For Paula Deen, Everything's Coming Up Roses
Paula Deen is out of her element.
Instead of a kitchen, the Food Network’s Southern-cooking queen was holding court Thursday in a lavish hotel suite. And instead of being home for the holidays in Savannah, Ga., she’s ringing in the new year serving as grand marshal of Saturday’s Tournament of Roses Parade in Pasadena, Calif.
“I have rehearsed my wave,” she announced, with a playful grin. “They informed me that there are four or five different waves. One is the figure eight. One is the queen. One is screwing in a light bulb. But, would you like me to show you the Paula Deen wave?”
Deen then raised both arms in the air, shook them frantically, and laughed long, loud and hard.
“I am not going to be able to be that regal and calm about it,” she added, smiling.
Deen really does love roses. “Roses and diamonds, what girl doesn’t?” she asked. But she admitted she wasn’t so excited when first pitched the grand-marshal gig, thinking the pitch was a prank. Then, after learning the offer was legit, she thought she was being told she was just one of many being considered.

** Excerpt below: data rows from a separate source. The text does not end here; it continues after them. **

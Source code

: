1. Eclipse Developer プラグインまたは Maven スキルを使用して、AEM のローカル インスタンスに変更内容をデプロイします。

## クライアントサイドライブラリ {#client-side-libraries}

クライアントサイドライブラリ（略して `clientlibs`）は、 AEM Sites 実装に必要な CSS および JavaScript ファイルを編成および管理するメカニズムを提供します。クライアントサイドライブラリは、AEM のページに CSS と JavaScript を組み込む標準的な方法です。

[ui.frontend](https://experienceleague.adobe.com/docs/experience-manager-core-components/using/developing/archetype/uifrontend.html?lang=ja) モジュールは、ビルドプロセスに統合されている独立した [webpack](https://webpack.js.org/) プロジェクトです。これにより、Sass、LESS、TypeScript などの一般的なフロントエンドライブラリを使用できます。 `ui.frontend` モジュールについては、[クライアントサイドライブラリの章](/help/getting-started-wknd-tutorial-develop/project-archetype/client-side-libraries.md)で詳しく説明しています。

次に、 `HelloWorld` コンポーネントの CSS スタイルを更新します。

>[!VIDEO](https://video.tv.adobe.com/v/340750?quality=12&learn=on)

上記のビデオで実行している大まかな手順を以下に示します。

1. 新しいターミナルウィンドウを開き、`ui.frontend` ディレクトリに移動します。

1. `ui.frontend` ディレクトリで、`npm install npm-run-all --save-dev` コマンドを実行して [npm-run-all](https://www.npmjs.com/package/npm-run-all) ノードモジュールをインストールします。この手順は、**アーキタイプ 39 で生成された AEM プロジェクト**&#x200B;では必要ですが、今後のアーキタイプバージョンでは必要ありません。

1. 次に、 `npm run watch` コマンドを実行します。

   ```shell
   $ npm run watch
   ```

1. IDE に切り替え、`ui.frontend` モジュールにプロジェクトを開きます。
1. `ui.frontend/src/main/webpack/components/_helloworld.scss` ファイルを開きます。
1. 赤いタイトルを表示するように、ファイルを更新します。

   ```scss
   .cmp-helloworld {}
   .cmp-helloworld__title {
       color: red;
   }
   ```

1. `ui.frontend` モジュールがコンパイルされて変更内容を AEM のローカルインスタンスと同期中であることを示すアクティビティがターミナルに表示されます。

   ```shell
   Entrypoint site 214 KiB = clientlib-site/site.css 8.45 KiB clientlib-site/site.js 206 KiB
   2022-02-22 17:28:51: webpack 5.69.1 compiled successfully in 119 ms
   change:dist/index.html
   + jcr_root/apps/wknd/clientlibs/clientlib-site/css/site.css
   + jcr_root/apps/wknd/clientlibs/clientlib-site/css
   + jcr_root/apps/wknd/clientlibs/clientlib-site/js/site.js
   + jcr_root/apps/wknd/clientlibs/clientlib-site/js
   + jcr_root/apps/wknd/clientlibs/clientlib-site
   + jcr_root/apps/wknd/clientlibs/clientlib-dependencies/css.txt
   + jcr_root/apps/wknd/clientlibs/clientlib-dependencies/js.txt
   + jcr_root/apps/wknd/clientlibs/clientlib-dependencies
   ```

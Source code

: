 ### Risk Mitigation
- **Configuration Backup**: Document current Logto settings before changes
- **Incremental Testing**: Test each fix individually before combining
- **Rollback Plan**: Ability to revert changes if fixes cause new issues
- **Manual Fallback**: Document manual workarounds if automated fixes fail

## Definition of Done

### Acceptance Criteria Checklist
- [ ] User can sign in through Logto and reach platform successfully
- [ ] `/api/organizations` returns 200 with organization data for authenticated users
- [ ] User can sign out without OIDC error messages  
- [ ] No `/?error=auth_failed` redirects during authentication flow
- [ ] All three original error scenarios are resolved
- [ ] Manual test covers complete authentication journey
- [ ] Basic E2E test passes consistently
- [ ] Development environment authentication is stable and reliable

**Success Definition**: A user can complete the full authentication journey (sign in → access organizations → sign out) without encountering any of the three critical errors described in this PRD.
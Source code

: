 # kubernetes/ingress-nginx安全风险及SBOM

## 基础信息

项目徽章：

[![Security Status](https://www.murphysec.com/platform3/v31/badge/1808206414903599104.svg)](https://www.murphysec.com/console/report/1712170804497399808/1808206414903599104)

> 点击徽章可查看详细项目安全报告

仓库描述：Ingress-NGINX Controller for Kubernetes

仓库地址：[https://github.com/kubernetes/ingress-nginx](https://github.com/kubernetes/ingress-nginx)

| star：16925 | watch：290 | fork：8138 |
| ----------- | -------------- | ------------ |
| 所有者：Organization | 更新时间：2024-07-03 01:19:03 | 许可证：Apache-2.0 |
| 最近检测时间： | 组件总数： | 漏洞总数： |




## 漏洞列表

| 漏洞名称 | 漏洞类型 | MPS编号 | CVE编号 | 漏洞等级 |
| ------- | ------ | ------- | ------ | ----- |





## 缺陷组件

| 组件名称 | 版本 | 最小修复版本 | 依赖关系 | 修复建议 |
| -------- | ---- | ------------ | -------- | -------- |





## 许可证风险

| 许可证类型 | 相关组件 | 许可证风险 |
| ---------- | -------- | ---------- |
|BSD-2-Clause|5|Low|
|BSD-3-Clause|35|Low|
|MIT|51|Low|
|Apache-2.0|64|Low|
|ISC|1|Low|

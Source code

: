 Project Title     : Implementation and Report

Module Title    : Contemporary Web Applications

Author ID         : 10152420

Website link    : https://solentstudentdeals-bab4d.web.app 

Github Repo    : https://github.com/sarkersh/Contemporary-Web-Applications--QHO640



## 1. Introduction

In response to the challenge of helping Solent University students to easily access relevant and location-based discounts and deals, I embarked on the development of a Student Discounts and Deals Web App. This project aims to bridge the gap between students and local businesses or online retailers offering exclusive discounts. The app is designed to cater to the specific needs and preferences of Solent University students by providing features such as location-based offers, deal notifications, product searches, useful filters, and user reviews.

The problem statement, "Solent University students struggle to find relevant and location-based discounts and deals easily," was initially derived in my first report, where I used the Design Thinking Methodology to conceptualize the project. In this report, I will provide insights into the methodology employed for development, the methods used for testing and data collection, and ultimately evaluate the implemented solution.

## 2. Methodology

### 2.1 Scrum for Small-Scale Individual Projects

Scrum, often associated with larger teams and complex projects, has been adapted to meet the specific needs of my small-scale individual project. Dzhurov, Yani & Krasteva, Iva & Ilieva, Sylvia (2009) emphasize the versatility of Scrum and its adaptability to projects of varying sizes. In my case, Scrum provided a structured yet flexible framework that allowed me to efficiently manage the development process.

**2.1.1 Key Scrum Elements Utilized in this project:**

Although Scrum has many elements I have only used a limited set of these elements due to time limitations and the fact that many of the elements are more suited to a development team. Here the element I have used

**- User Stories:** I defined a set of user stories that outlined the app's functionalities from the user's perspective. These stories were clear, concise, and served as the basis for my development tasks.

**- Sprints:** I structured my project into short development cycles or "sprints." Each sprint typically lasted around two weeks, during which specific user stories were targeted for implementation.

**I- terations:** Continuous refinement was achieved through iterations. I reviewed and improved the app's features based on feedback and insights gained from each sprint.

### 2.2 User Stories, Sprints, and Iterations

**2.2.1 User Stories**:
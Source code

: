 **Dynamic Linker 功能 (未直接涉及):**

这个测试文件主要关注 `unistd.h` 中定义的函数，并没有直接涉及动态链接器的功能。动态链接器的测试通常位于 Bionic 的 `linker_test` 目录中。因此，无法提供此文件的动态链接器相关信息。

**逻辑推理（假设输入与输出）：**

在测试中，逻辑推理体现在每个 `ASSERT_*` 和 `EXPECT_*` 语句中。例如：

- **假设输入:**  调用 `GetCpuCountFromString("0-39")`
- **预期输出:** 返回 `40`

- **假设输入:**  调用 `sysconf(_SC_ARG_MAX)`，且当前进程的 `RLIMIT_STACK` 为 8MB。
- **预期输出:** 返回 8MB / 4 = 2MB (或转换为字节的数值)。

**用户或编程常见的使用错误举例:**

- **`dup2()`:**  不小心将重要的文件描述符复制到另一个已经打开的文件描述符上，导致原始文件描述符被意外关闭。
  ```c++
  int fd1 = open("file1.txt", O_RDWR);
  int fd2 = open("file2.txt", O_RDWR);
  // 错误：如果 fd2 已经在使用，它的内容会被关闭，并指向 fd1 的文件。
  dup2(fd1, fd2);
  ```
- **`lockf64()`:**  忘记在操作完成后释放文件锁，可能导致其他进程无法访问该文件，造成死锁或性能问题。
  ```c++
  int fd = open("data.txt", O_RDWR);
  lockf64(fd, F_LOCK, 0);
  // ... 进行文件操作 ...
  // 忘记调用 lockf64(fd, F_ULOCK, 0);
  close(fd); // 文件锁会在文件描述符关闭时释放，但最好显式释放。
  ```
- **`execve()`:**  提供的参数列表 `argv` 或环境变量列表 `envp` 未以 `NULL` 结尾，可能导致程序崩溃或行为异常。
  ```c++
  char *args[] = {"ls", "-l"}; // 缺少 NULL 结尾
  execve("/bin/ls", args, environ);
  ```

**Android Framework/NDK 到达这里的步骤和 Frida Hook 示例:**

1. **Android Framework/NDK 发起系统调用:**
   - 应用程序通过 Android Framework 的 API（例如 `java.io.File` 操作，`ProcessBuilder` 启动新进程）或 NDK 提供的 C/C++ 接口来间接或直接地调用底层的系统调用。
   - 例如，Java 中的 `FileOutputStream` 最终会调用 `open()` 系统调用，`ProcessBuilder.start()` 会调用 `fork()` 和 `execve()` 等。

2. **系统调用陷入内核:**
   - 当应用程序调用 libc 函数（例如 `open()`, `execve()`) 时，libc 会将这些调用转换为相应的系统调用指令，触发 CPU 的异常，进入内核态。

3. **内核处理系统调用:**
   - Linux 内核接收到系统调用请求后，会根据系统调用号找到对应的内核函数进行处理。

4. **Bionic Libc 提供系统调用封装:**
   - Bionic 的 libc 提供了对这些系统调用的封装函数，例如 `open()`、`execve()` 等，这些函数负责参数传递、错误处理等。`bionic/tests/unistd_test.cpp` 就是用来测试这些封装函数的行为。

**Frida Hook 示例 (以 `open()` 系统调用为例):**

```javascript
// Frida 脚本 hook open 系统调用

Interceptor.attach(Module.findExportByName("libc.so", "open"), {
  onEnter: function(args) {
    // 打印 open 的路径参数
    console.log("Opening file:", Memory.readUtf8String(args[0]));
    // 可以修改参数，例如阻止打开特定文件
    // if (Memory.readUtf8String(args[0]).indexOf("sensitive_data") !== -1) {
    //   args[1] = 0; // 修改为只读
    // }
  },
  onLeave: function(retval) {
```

It took a giant bouquet from the Tournament of Roses selection committee to fully convince her she was it. “I went over and read the card and it said, ‘Thank you for accepting the role of grand marshal.’ I screamed bloody murder.”
The past year wasn’t all roses for the perpetually sunny Deen. Her former housekeeper was recently sentenced to 18 months in prison for stealing jewelry from the star’s home and last holiday season, she got hit in the face by a flying ham.
But 2011 is another year and Deen was planning to usher it in with a quiet New Year’s Eve dinner with family and an early bedtime in preparation for an ungodly parade call. “I have been told my makeup call is 2:30 a.m.. 2:30 or 3 o’clock,” explained the 63-year-old Deen.
And she won’t be making any New Year’s resolutions. “Because I’m weak,” Deen confessed, laughing again. “So, I don’t make them because it just sets me up for failure. I have made a commitment though: to try to learn how to use a computer and e-mail. Maybe do that other thing. What is it when you send notes to folks?”
“No, I have someone who helps me Twitter. Not e-mail but . . .”
“Text message! I want to learn how to do that,” Deen replied.
Earlier Thursday, Deen dropped by a Los Angeles-area food bank as part of her Helping Hungry Homes Across America Tour, to which she’s stayed committed, despite the November 2009 ham incident on a tour stop in Atlanta. She was not seriously injured but the video got some serious attention on YouTube.
Yet the swirling swine didn’t stand a chance against Deen, for whom the food donations are serious business. “We have made a commitment to feed 20-million people over the next two years,” she said. “We are somewhere around 10 million. But I can promise you that we are not going to stop at 20 million. Because hunger, there is almost no cure for it. You can take care of the problem today, but it is a recurring problem. You are going to be hungry again tomorrow.”
Deen knows what it’s like to be down and out. In her early 20s, she was coping with the recent death of both parents, newly divorced, suffering from agoraphobia and not able to leave her house. But cooking helped her cope and, eventually, she launched a successful catering business, wrote a best-selling cookbook and opened an acclaimed Savannah restaurant called The Lady&Sons.
Her relationship with the Food Network dates back to 1999, with “Paula’s Home Cooking” launched in 2002 and earning Deen a Daytime Emmy as Outstanding Lifestyle Host in 2007. Today, the Deen name is on cookware, foods and furniture.
“When it is all said and done, when my party is over, I hope that I leave behind hope for other women,” she said. “I am living proof that the American dream still exists. It is still alive and well. There is only one trick, you have to be willing to roll up your sleeves and work very, very hard. But, I hope that I leave hope.”